Dès la fin des cours, sans se préoccuper ni du décalage horaire avec l’Irlande, encore en pleine après-midi, ni des contraintes professionnelles de sa mère, Warren compose son numéro de portable et lui fait le récit complet quoique confus des évènements de la veille.
« Tout ce que je sais, c’est que l’opération s’est bien passée. J’ai appelé le service ce matin. Mais je fais quoi, maintenant ? »
« Bon. Calme-toi. Écoute, je prends un billet d’avion pour ce soir ou demain matin. J’arrive. »
C’est bien connu, les Mamans peuvent se révéler redoutablement efficaces.
Dès le lendemain, service infirmier, d’aide-ménagère et de livraison de repas étaient organisés pour le retour de Mami Vi chez elle. Leurs coordonnées accompagnées des instructions destinées à Warren placées en évidence sur la table de la cuisine.
Elle l’y attendait, très élégante dans un nouveau tailleur rouge, devant un café serré, préparé avec le dernier modèle Nespresso, acquis dans la journée en remplacement de la cafetière à l’origine de l’accident.
« Voilà Rino… »
(Non ! pas ce diminutif ridicule ! Déjà que Warren n’est pas terrible ! )
« Voilà Rino. Je pense que tout est en ordre. Tu ne dois plus trop t’inquiéter. Et puisque je suis là, je vais en profiter pour aller voir Mami et passer un peu de temps avec toi. C’est fou comme tu as changé en seulement quelques mois. Tu as drôlement grandi et je te trouve en forme. Je n’ose pas dire que tu es beau, tu vas râler…Et si on se planifiait tes vacances en Irlande ? Qu’as-tu envie de faire ? Raconte-moi… ton école ? tes potes ? quoi de neuf dans ta vie ? »
(La voilà atteinte de logorrhée aigüe. Je laisse couler ou j’interviens ?)
« Je parle, je parle et tu ne dis rien. On se fait notre italien préféré ce soir ? Ça te déliera peut-être la langue ou au moins les papilles ».
Kat déverse son trop-plein d’émotions dans une incontinence verbale étourdissante.
Warren, mutique, reconnaissant mais ébranlé et partagé entre l’indéniable bonheur de voir sa mère, l’humiliation de n’avoir pu se débrouiller sans elle et une profusion de sentiments non encore identifiés bredouille un vague « Super ! Je vais me changer et on y va. »
Cette fois encore, le miroir ne l’aidera pas à dénouer l’écheveau de ses contradictions.

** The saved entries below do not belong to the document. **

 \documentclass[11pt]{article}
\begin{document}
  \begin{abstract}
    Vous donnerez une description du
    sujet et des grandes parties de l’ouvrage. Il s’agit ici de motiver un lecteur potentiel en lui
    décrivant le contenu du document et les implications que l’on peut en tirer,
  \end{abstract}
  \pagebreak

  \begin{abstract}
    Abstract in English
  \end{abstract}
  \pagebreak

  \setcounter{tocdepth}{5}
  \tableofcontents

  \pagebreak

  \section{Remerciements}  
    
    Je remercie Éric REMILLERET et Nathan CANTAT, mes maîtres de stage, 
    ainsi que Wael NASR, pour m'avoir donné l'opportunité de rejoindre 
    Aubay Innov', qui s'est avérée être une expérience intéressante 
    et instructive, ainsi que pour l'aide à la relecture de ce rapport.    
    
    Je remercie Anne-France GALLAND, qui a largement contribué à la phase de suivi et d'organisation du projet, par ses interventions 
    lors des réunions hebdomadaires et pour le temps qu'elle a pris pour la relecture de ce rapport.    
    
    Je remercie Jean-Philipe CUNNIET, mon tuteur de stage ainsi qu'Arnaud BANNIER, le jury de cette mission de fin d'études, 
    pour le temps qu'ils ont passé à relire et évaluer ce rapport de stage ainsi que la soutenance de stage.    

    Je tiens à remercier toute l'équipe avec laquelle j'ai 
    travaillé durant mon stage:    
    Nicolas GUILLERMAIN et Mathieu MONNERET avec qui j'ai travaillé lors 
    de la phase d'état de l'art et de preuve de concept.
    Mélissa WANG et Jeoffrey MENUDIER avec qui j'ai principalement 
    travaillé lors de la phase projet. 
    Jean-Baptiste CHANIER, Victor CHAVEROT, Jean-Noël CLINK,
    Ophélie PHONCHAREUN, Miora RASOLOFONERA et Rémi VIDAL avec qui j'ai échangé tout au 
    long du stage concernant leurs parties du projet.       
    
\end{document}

Nappe de lin rouge, bougies écarlates disséminées avec art, plats tomatés résolument délicieux. Warren se détend enfin. Il se raconte à sa mère, attentive et finalement muette, mais taira Lola nonobstant ses joues tout-à-coup rosies. Se limitera, sans en évoquer l’origine, à faire état de ses progrès en anglais et de ses résultats exceptionnels en math.

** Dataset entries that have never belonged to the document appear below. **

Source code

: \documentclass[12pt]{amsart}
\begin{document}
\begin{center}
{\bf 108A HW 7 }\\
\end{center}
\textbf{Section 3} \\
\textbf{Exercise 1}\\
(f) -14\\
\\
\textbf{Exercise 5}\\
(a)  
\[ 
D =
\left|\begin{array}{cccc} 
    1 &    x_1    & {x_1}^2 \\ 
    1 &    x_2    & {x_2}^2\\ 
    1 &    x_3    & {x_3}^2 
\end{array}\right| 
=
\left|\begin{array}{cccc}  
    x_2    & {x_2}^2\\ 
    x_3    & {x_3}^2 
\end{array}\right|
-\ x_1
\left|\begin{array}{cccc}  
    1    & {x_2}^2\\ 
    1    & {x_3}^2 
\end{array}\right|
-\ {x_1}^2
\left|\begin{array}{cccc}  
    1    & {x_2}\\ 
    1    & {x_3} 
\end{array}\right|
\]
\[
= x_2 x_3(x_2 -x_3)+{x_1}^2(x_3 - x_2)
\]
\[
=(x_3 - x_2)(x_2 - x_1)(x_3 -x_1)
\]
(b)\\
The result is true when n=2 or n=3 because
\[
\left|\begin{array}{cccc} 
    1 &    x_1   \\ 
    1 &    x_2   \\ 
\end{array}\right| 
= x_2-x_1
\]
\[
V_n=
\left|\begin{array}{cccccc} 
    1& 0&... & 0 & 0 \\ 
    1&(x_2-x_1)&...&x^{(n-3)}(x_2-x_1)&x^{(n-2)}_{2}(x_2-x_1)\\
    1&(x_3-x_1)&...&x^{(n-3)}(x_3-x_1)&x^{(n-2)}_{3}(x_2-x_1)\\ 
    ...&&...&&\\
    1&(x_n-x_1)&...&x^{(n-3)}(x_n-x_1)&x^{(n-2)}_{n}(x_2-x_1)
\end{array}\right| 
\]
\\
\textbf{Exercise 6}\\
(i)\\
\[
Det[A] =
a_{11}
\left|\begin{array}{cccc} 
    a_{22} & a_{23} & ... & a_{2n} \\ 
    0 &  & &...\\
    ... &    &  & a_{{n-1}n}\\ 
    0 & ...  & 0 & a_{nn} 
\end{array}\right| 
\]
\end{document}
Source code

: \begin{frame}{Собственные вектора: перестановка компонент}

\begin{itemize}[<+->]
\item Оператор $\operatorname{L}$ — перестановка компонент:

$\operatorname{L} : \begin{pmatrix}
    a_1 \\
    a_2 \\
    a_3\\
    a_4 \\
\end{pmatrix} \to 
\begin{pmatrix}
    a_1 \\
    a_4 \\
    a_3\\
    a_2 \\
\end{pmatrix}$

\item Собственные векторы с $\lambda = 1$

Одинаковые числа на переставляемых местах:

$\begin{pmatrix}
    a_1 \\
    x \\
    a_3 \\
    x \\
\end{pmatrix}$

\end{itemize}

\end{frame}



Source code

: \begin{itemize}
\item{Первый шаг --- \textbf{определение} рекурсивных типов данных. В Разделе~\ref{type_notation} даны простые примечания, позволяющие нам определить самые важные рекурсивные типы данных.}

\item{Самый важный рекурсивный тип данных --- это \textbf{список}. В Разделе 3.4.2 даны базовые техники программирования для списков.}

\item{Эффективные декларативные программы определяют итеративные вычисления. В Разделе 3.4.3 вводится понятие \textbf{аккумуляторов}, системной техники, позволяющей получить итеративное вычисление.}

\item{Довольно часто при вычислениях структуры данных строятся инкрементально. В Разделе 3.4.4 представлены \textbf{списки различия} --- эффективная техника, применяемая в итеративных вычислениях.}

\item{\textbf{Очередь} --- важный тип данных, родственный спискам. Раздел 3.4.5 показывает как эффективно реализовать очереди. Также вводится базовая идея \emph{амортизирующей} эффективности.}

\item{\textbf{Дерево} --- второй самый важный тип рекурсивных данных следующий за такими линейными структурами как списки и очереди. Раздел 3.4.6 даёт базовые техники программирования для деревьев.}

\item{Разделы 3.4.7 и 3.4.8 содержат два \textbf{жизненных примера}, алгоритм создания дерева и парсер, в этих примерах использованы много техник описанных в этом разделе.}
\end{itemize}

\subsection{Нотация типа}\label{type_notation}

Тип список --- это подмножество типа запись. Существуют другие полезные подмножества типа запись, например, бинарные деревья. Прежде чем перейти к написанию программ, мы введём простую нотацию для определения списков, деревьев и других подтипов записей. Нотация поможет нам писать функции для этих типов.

Lassé de l’indifférence dont on entoure la perte de sa splendeur, le papillon poursuit sa descente vers le plancher.

6 commentaires:

Jan M. a dit…

Bonjour Andrée,
Des retrouvailles logiques et un Warren du coup rabaissé à son rôle de gamin...
Un échange de vues tout à fait crédible et des sentiments bien ressentis !
Et si Warren décidait maintenant de ne plus être cet ado obéissant mais faisait montre d'un vrai caractère, volontaire, affirmé ?
Comment réagirait la mère ? Et quel service à rendre à Mamy Vi ,
Je suis curieux de lire ce que tu vas nous concocter comme fin...
Que va devenir le papillon bleu ?
Bien à toi,
Jan.

José V. a dit…

Chère Andrée,
Que ce chapitre est mené avec brio ! Et quelle justesse dans les sentiments tant de Warren que de sa mère ! Tout est touchant.
Si la papillon tombe en poussière, Warren poursuit quant à lui sa mue vers l'homme qu'il sera bientôt.
Et si Kat rencontrait Lola et que le courant paissait bien entre elles, Warren en acquerrait-il plus de confiance en lui ?
Je présume une fin heureuse.
Amicalement,
José

Atelier Windels a dit…

Bonjour Andrée,
Cet épisode aurait pu être dramatique mais il est plaisant et même amusant.
Je trouve très bien décrit le trouble de Warren entre enfance et adolescence. On ressent vraiment qu'il grandit !
J'espère que Pierre et Lola réapparaîtront dans le texte final...
Et si Mamy Vi ne revenait jamais chez elle, que deviendrait Warren ?
Bien à toi,
Michel.

christian Vanderstraeten a dit…

Bonjour Andrée,

Warren n’a pas à se sentir humilié pour n’avoir pas pu, seul, se débrouiller sans sa mère ; ce n’est tout de même qu’un ado qui n’a pas, ou peu, d’expérience. Mais voilà, comprendre nos ados est et a toujours été compliqué.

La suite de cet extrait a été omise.